Freight delivery company Landstar (NASDAQ:LSTR) fell short of analysts' expectations in Q2 CY2024, with revenue down 11% year on year to $1.23 billion. It made a GAAP profit of $1.48 per share, down from its profit of $1.85 per share in the same quarter last year.

Is now the time to buy Landstar? Find out in our full research report.

Landstar (LSTR) Q2 CY2024 Highlights:

  • Revenue: $1.23 billion vs analyst estimates of $1.25 billion (2.1% miss)

  • EPS: $1.48 vs analyst estimates of $1.46 (1.5% beat)

  • Gross Margin (GAAP): 22.4%, up from 21.3% in the same quarter last year

  • Market Capitalization: $6.84 billion

JACKSONVILLE, Fla., July 30, 2024 (GLOBE NEWSWIRE) -- Landstar System, Inc. (NASDAQ: LSTR) (“Landstar” or the “Company”) today reported basic and diluted earnings per share (“EPS”) of $1.48 in the 2024 second quarter on revenue of $1.225 billion.

Covering billions of miles throughout North America, Landstar (NASDAQ:LSTR) is a transportation company specializing in freight and last-mile delivery services.

Ground Transportation

The growth of e-commerce and global trade continues to drive demand for shipping services, especially last-mile delivery, presenting opportunities for ground transportation companies. The industry continues to invest in data, analytics, and autonomous fleets to optimize efficiency and find the most cost-effective routes. Despite the essential services this industry provides, ground transportation companies are still at the whim of economic cycles. Consumer spending, for example, can greatly impact the demand for these companies’ offerings while fuel costs can influence profit margins.

Sales Growth

A company’s long-term performance can give signals about its business quality. Even a bad business can shine for one or two quarters, but a top-tier one tends to grow for years. Over the last five years, Landstar grew its sales at a weak 1.9% compounded annual growth rate. This shows it failed to expand in any major way and is a rough starting point for our analysis.

Landstar Total Revenue
Landstar Total Revenue

Long-term growth is the most important, but within industrials, a half-decade historical view may miss new industry trends or demand cycles. Landstar's history shows it grew in the past but relinquished its gains over the last two years, as its revenue fell by 19.9% annually.

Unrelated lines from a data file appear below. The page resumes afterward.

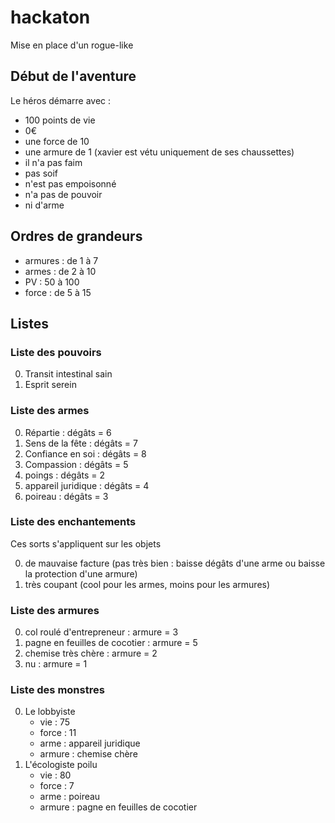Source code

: # hackaton

Mise en place d'un rogue-like

## Début de l'aventure

Le héros démarre avec :

* 100 points de vie
* 0€
* une force de 10
* une armure de 1 (xavier est vétu uniquement de ses chaussettes)
* il n'a pas faim
* pas soif
* n'est pas empoisonné
* n'a pas de pouvoir
* ni d'arme

## Ordres de grandeurs

* armures : de 1 à 7
* armes : de 2 à 10
* PV : 50 à 100
* force : de 5 à 15

## Listes

### Liste des pouvoirs

0. Transit intestinal sain
1. Esprit serein

### Liste des armes

0. Répartie : dégâts = 6
1. Sens de la fête : dégâts = 7
2. Confiance en soi : dégâts = 8
3. Compassion : dégâts = 5
4. poings : dégâts = 2
5. appareil juridique : dégâts = 4
6. poireau : dégâts = 3

### Liste des enchantements

Ces sorts s'appliquent sur les objets

0. de mauvaise facture (pas très bien : baisse dégâts d'une arme ou baisse la protection d'une armure)
1. très coupant (cool pour les armes, moins pour les armures)

### Liste des armures

0. col roulé d'entrepreneur : armure = 3
1. pagne en feuilles de cocotier : armure = 5
2. chemise très chère : armure = 2
3. nu : armure = 1

### Liste des monstres

0. Le lobbyiste
	* vie : 75
	* force : 11
	* arme : appareil juridique
	* armure : chemise chère
1. L'écologiste poilu
	* vie : 80
	* force : 7
	* arme : poireau
	* armure : pagne en feuilles de cocotier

Landstar also breaks out the revenue for its most important segments, Van Equipment and Platform Equipment, which are 50.5% and 31.1% of revenue. Over the last two years, Landstar's Van Equipment revenue (full truckload van transportation) averaged 20.3% year-on-year declines while its Platform Equipment revenue (full truckload trailer transportation) averaged 8.6% declines.

This quarter, Landstar missed Wall Street's estimates and reported a rather uninspiring 11% year-on-year revenue decline, generating $1.23 billion of revenue. Looking ahead, Wall Street expects sales to grow 10.5% over the next 12 months, an acceleration from this quarter.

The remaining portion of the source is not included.